Cittalankara-cittaparikkarattham danam deti: memberi demi menghias dan memperindah akal budi.
Dalam agama Yahudi, tzedakah (bahasa Ibrani: צדקה, ṣedakah, secara harfiah berarti kebenaran, tetapi lazim pula diartikan sebagai kedermawanan[9]) mengacu pada kewajiban pemeluk agama Yahudi untuk bertindak benar dan adil.[10] Pemberian tzedakah sekarang ini dianggap sebagai kelanjutan dari praktik ma'ser ani atau penyisihan sepersepuluh dari hasil bumi bagi fakir miskin, serta praktik-praktik kedermawanan lain yang diamanatkan dalam Alkitab, seperti mengizinkan fakir miskin menuai hasil bumi yang tumbuh di sudut-sudut ladang, dan membiarkan siapa saja menikmati hasil bumi yang tumbuh selama Smitah (tahun sabat). Tzedakah, disertai doa dan pertobatan, dianggap sebagai penawar bagi ganjaran perbuatan buruk.
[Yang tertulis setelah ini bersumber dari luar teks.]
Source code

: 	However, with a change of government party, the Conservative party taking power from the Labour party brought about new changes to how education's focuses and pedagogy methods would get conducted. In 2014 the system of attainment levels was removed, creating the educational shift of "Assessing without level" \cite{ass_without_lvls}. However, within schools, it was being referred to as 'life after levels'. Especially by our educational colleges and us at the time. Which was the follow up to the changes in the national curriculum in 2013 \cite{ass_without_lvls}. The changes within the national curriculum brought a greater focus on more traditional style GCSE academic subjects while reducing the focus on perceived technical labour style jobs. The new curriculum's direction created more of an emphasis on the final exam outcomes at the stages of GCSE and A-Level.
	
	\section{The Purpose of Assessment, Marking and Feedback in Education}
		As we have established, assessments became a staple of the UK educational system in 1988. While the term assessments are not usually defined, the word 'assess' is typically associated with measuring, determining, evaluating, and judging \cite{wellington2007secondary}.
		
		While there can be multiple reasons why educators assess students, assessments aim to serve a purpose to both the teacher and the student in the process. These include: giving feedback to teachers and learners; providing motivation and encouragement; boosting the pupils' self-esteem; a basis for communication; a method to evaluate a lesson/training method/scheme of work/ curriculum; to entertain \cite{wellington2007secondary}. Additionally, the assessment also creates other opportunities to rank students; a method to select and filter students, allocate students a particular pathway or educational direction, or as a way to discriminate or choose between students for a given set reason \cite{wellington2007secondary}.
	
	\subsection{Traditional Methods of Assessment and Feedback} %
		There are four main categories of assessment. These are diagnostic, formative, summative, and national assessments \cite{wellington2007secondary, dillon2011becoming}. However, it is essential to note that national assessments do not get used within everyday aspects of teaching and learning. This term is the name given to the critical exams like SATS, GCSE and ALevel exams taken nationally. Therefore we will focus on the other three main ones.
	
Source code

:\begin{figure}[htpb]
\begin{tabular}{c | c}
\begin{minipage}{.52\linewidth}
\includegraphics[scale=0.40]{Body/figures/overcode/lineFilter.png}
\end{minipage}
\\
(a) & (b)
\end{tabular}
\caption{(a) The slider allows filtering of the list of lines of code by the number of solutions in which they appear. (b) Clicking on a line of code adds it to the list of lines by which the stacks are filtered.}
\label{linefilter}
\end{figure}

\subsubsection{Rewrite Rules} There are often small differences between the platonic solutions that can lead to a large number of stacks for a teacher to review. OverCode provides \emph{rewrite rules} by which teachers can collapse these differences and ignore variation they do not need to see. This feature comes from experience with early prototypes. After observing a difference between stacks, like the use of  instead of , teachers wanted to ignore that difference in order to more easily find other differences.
Dalam agama Yahudi, tzedakah (kedermawanan) dipandang sebagai salah satu perbuatan termulia yang dapat dilakukan oleh manusia.[11] Para petani Yahudi dilarang memanen hasil bumi yang tumbuh di sudut-sudut ladangnya maupun memungut panenan yang terjatuh, sehingga dapat dimanfaatkan oleh fakir miskin.
Rohaniwan besar Yahudi, Musa bin Maimun, pernah menyusun sebuah daftar tindakan kedermawanan. Menurut Musa bin Maimun, tindakan kedermawanan yang paling benar adalah memampukan si penerima menjadi pribadi yang mandiri sehingga mampu bertindak dermawan terhadap orang lain. Tindakan-tindakan kedermawanan dalam daftar yang disusunnya adalah sebagai berikut:[12]
Memandirikan si penerima
Memberi bilamana si pemberi dan si penerima tidak saling kenal
Memberi bilamana si pemberi mengenal si penerima, tetapi si penerima tidak mengenal si pemberi
Memberi bilamana si pemberi tidak mengenal si penerima, tetapi si penerima mengenal si pemberi
Memberi sebelum diminta
Memberi sesudah diminta
Memberi kurang dari yang mampu diberikan, tetapi dilakukan dengan rela
Dalam agama Islam, pada umumnya konsep kedermawanan dibedakan menjadi sadaqah dan zakat. Sadaqah berarti bederma secara suka rela, sementara zakat berarti bederma menurut ketentuan syariat Islam demi menunaikan kewajiban selaku pemeluk agama Islam dan warga masyarakat. Oleh karena itu, meskipun zakat memainkan peranan yang lebih besar bagi karya amal Islam, agaknya sadaqah yang lebih semakna dengan 'derma'.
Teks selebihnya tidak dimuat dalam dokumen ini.